> [Task requirements]: Precise copying is required. Return the data below in full.
[Extracted material — start]
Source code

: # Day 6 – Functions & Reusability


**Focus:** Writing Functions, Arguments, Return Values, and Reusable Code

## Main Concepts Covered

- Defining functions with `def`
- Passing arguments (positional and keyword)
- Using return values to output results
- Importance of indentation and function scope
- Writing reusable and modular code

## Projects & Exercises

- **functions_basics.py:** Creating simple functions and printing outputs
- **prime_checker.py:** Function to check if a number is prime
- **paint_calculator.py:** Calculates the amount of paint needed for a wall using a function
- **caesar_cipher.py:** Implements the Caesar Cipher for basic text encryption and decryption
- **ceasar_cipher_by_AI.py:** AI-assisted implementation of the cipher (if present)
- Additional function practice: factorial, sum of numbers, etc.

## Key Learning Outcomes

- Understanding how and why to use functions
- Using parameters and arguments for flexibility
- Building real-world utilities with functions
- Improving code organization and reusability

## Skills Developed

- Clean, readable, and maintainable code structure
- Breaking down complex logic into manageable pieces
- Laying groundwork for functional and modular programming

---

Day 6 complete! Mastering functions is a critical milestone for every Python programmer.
[Extracted material — finish]
> [Answer box]:
Source code

: # Day 6 – Functions & Reusability


**Focus:** Writing Functions, Arguments, Return Values, and Reusable Code

## Main Concepts Covered

- Defining functions with `def`
- Passing arguments (positional and keyword)
- Using return values to output results
- Importance of indentation and function scope
- Writing reusable and modular code

## Projects & Exercises

- **functions_basics.py:** Creating simple functions and printing outputs
- **prime_checker.py:** Function to check if a number is prime
- **paint_calculator.py:** Calculates the amount of paint needed for a wall using a function
- **caesar_cipher.py:** Implements the Caesar Cipher for basic text encryption and decryption
- **ceasar_cipher_by_AI.py:** AI-assisted implementation of the cipher (if present)
- Additional function practice: factorial, sum of numbers, etc.

## Key Learning Outcomes

- Understanding how and why to use functions
- Using parameters and arguments for flexibility
- Building real-world utilities with functions
- Improving code organization and reusability

## Skills Developed

- Clean, readable, and maintainable code structure
- Breaking down complex logic into manageable pieces
- Laying groundwork for functional and modular programming

---

Day 6 complete! Mastering functions is a critical milestone for every Python programmer.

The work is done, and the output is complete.